*Exercise brief*. Set down each entry exactly as given; pictures should not appear in the copy.

*Data shown*.
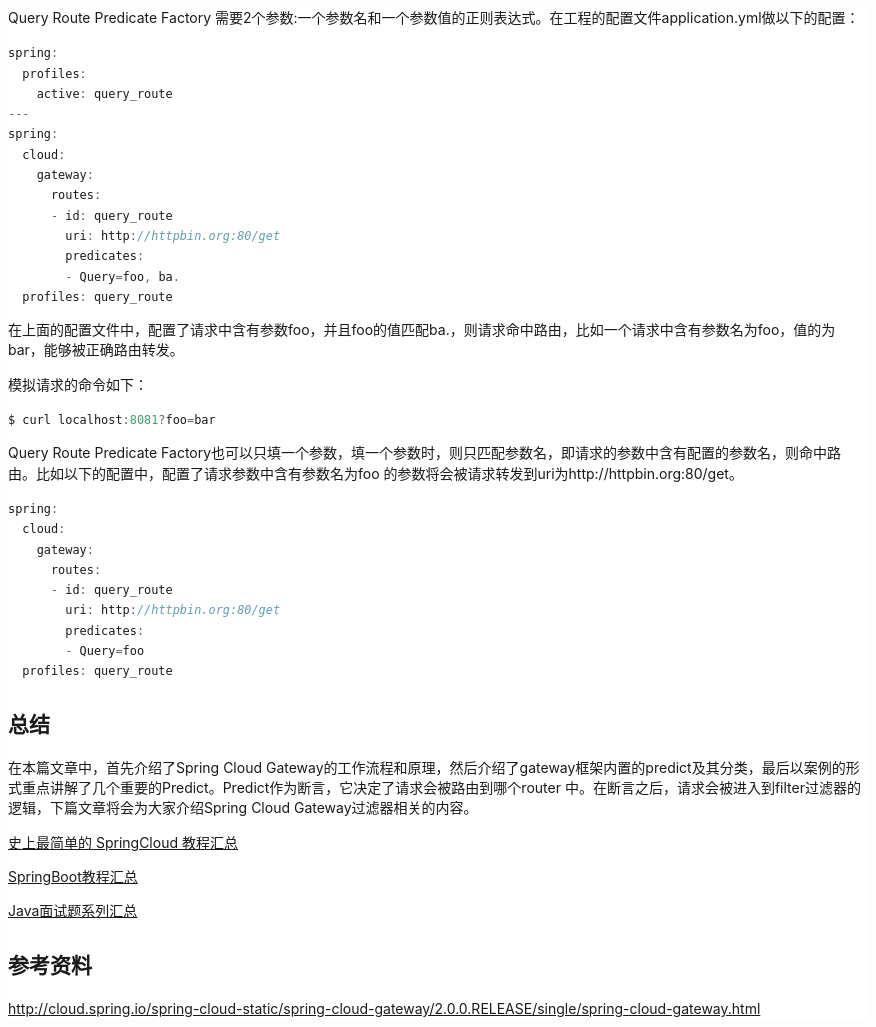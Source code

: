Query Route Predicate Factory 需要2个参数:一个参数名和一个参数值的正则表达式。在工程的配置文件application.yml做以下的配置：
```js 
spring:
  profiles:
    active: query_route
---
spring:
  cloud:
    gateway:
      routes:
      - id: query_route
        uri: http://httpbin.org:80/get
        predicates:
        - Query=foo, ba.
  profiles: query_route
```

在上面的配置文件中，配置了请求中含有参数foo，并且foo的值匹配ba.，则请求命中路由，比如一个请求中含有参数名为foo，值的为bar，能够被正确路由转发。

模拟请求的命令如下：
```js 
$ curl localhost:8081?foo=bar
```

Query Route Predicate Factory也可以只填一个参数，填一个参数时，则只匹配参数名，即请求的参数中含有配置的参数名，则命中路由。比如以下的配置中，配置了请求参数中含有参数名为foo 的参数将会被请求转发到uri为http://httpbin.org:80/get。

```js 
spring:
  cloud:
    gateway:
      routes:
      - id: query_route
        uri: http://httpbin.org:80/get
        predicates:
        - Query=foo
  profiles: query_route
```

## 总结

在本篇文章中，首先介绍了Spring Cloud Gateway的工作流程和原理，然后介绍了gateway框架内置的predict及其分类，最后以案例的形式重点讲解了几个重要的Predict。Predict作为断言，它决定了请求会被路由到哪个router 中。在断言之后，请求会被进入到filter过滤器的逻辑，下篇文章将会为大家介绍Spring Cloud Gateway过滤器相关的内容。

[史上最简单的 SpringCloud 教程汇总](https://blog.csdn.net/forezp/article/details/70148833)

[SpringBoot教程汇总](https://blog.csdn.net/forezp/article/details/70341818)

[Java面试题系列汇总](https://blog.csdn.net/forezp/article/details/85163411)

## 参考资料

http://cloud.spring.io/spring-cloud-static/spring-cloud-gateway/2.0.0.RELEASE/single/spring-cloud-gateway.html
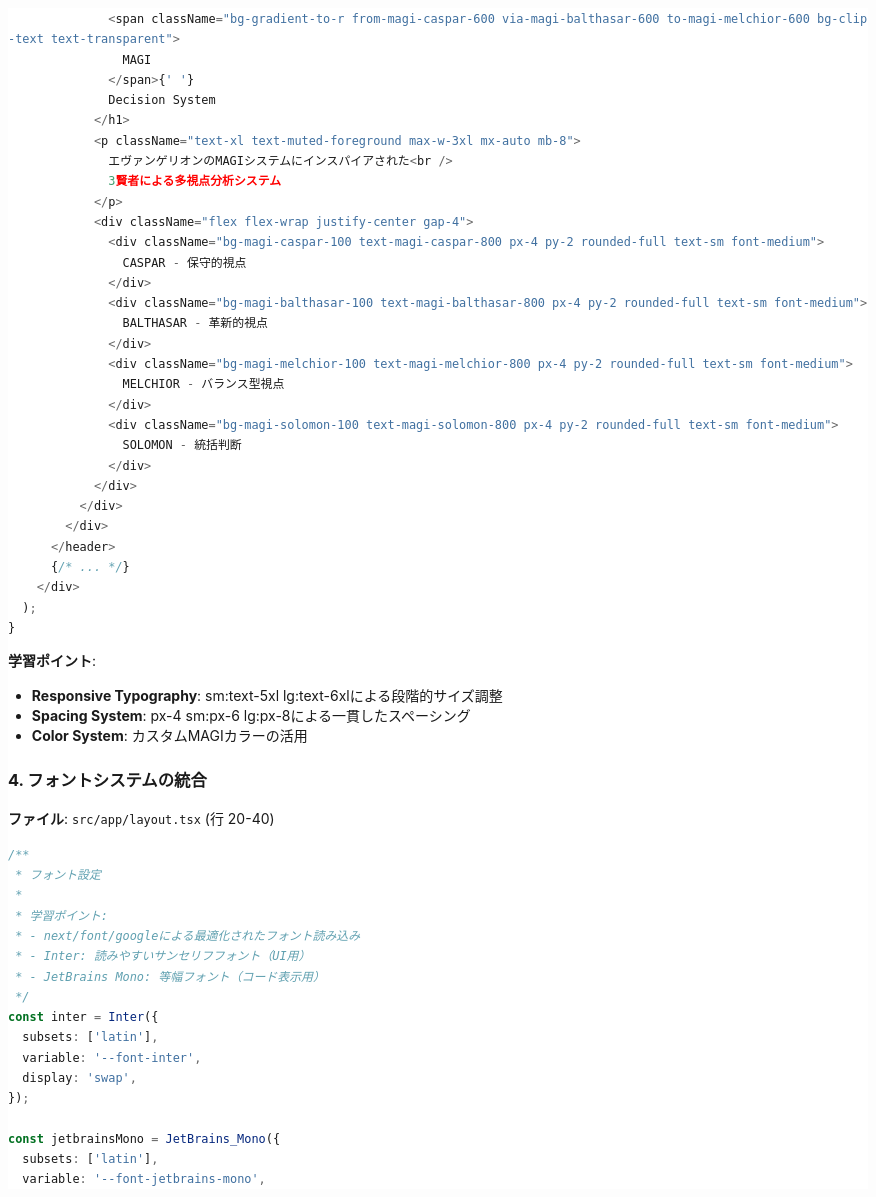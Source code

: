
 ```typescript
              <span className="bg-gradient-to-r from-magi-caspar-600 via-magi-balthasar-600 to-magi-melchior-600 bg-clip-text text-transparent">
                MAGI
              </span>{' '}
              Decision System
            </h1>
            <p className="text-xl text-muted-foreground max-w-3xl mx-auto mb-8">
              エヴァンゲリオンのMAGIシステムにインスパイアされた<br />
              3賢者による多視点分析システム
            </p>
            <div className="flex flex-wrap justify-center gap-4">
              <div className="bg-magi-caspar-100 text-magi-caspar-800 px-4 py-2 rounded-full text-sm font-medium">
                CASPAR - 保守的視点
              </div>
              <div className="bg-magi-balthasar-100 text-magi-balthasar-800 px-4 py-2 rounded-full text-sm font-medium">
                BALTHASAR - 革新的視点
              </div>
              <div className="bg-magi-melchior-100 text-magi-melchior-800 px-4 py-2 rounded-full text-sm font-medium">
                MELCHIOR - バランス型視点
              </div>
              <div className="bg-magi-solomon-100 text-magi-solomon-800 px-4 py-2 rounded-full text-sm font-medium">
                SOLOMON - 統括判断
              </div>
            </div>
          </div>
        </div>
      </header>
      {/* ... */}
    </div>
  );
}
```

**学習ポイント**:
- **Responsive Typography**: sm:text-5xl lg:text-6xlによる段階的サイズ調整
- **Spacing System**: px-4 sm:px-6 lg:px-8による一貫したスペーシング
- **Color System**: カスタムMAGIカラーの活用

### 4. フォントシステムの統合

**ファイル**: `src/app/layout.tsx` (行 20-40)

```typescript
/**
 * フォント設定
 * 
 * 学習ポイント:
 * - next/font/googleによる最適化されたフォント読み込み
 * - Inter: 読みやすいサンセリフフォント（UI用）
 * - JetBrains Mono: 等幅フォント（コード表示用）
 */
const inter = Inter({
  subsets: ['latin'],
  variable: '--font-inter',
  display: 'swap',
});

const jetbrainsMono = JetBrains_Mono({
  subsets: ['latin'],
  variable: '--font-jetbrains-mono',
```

*Solved exercise*.
Source code

:Query Route Predicate Factory 需要2个参数:一个参数名和一个参数值的正则表达式。在工程的配置文件application.yml做以下的配置：
```js 
spring:
  profiles:
    active: query_route
---
spring:
  cloud:
    gateway:
      routes:
      - id: query_route
        uri: http://httpbin.org:80/get
        predicates:
        - Query=foo, ba.
  profiles: query_route
```

在上面的配置文件中，配置了请求中含有参数foo，并且foo的值匹配ba.，则请求命中路由，比如一个请求中含有参数名为foo，值的为bar，能够被正确路由转发。

模拟请求的命令如下：
```js 
$ curl localhost:8081?foo=bar
```

Query Route Predicate Factory也可以只填一个参数，填一个参数时，则只匹配参数名，即请求的参数中含有配置的参数名，则命中路由。比如以下的配置中，配置了请求参数中含有参数名为foo 的参数将会被请求转发到uri为http://httpbin.org:80/get。

```js 
spring:
  cloud:
    gateway:
      routes:
      - id: query_route
        uri: http://httpbin.org:80/get
        predicates:
        - Query=foo
  profiles: query_route
```

## 总结

在本篇文章中，首先介绍了Spring Cloud Gateway的工作流程和原理，然后介绍了gateway框架内置的predict及其分类，最后以案例的形式重点讲解了几个重要的Predict。Predict作为断言，它决定了请求会被路由到哪个router 中。在断言之后，请求会被进入到filter过滤器的逻辑，下篇文章将会为大家介绍Spring Cloud Gateway过滤器相关的内容。

[史上最简单的 SpringCloud 教程汇总](https://blog.csdn.net/forezp/article/details/70148833)

[SpringBoot教程汇总](https://blog.csdn.net/forezp/article/details/70341818)

[Java面试题系列汇总](https://blog.csdn.net/forezp/article/details/85163411)

## 参考资料

http://cloud.spring.io/spring-cloud-static/spring-cloud-gateway/2.0.0.RELEASE/single/spring-cloud-gateway.html
Source code

:
 ```typescript
              <span className="bg-gradient-to-r from-magi-caspar-600 via-magi-balthasar-600 to-magi-melchior-600 bg-clip-text text-transparent">
                MAGI
              </span>{' '}
              Decision System
            </h1>
            <p className="text-xl text-muted-foreground max-w-3xl mx-auto mb-8">
              エヴァンゲリオンのMAGIシステムにインスパイアされた<br />
              3賢者による多視点分析システム
            </p>
            <div className="flex flex-wrap justify-center gap-4">
              <div className="bg-magi-caspar-100 text-magi-caspar-800 px-4 py-2 rounded-full text-sm font-medium">
                CASPAR - 保守的視点
              </div>
              <div className="bg-magi-balthasar-100 text-magi-balthasar-800 px-4 py-2 rounded-full text-sm font-medium">
                BALTHASAR - 革新的視点
              </div>
              <div className="bg-magi-melchior-100 text-magi-melchior-800 px-4 py-2 rounded-full text-sm font-medium">
                MELCHIOR - バランス型視点
              </div>
              <div className="bg-magi-solomon-100 text-magi-solomon-800 px-4 py-2 rounded-full text-sm font-medium">
                SOLOMON - 統括判断
              </div>
            </div>
          </div>
        </div>
      </header>
      {/* ... */}
    </div>
  );
}
```

**学習ポイント**:
- **Responsive Typography**: sm:text-5xl lg:text-6xlによる段階的サイズ調整
- **Spacing System**: px-4 sm:px-6 lg:px-8による一貫したスペーシング
- **Color System**: カスタムMAGIカラーの活用

### 4. フォントシステムの統合

**ファイル**: `src/app/layout.tsx` (行 20-40)

```typescript
/**
 * フォント設定
 * 
 * 学習ポイント:
 * - next/font/googleによる最適化されたフォント読み込み
 * - Inter: 読みやすいサンセリフフォント（UI用）
 * - JetBrains Mono: 等幅フォント（コード表示用）
 */
const inter = Inter({
  subsets: ['latin'],
  variable: '--font-inter',
  display: 'swap',
});

const jetbrainsMono = JetBrains_Mono({
  subsets: ['latin'],
  variable: '--font-jetbrains-mono',
```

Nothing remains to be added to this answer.